The Iranian ambassador, Mohammed Fathali, told Al-Akhbar Iran offered once again to give Lebanon military aid because it is “concerned for Lebanon and its security, especially that the country is facing a serious crisis today because of terrorism.” He said, “That is why, we believe it is our duty to stand by it and by the countries that belong to the axis of Resistance, to tell them you are not alone in this fight against terrorism. We show our friendship not only emotionally, but practically as well through military aid.”

Fathali added, “All states provide assistance to the army to fight terrorism. We’ve made gains in Iran over the past few years and had tangible achievements that we believe can help the brave Lebanese army.” He stressed that the Iranian donation to the army is “specifically to support its effort in combating terrorism, it is unconditional and there is no quid pro quo.” He explained that the offer that Shamkhani made during his recent visit to Lebanon is “a gift with no conditions attached, therefore it is not a business deal and there are no intermediaries or third parties. It is a donation from one state to another and Iran does not want anything from Lebanon in return.” He pointed out that the Lebanese prime minister “welcomed the donation because it is necessary for Lebanon and its army.”

Regarding military cooperation with the army, the Iranian ambassador said, “We are offering military aid as the first phase in our cooperation with the Lebanese army. We consider it a natural prelude to further cooperation. We will carefully study in the future the army’s military and logistical needs so it will be effective in fighting terrorism.”

As for the nature of the donation and military aid, he said that his country is “willing to provide all the arms and ammunition that Lebanon needs, which are vital for the army. Based on our long experience in fighting terrorism for over three decades in and outside Iran, we know what is needed and we want to give it to Lebanon out of loyalty to the Lebanese army.”

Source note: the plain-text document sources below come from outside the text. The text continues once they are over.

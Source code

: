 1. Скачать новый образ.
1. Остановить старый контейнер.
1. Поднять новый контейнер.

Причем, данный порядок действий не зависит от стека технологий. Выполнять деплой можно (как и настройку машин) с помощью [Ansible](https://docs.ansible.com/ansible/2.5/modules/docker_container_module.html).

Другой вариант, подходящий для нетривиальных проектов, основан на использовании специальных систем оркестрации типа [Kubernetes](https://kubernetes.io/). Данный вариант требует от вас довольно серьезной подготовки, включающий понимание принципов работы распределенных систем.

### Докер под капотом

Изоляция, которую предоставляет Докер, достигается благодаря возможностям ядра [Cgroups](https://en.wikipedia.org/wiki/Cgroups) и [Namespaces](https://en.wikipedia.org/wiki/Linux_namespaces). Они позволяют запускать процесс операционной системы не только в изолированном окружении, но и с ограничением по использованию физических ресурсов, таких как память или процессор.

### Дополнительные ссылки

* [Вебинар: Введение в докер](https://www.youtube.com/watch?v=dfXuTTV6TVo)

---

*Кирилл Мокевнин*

On the possibility of US objection to the Iranian [military] aid he said: “This behavior is part of a policy of double standards in fighting terrorism,” pointing at the US policy of striking terrorist organizations. “We believe that the international coalition has no real intention to combat terrorism which is a cancer afflicting the countries of the region. These countries should unite to confront it. Iran had already predicted the danger posed by terrorism and the terrorist organizations that have committed crimes in Syria and Iraq and are now trying to do the same thing in Lebanon.”

Fathali said “any country that objects to the aid offered by Iran to Lebanon does not serve the Lebanese national interest. Lebanon is going through difficult circumstances and the army needs military support from everybody to be able to confront the terrorists and counter the attacks targeting it. The Lebanese army is a national army that includes all segments and sects of the Lebanese population and it needs support to fight terrorism. It will stand to lose from any country’s objection to assistance offered to it. Imposing any conditions in return for the donations to the army would be illogical.”

On the possibility that the aid might include military vehicles he said, “Some vehicles that can be used to combat terrorism could be on the list. We know Lebanon’s needs and we know what we want to donate because our goal is one and that is fighting terrorism.”

On the timing of delivering the aid, the ambassador confirmed that “the Iranian donation is ready. If the legal framework is available, we are ready to provide it immediately. Lebanon needs urgent help and the weapons and ammunition we have are ready. All we need is to transfer them to the army. When Lebanon says that it is ready to accept them, we will immediately hand them over. This aid, however, must not be delayed because of the serious nature of the threats facing Lebanon.”

This article is an edited translation from the Arabic Edition.


Instead of the US intimidating and opposing Iran's unconditional, generous offer, why does it not just offer more arms to Lebanon? Whose side is America on, Lebanon or the terrorists?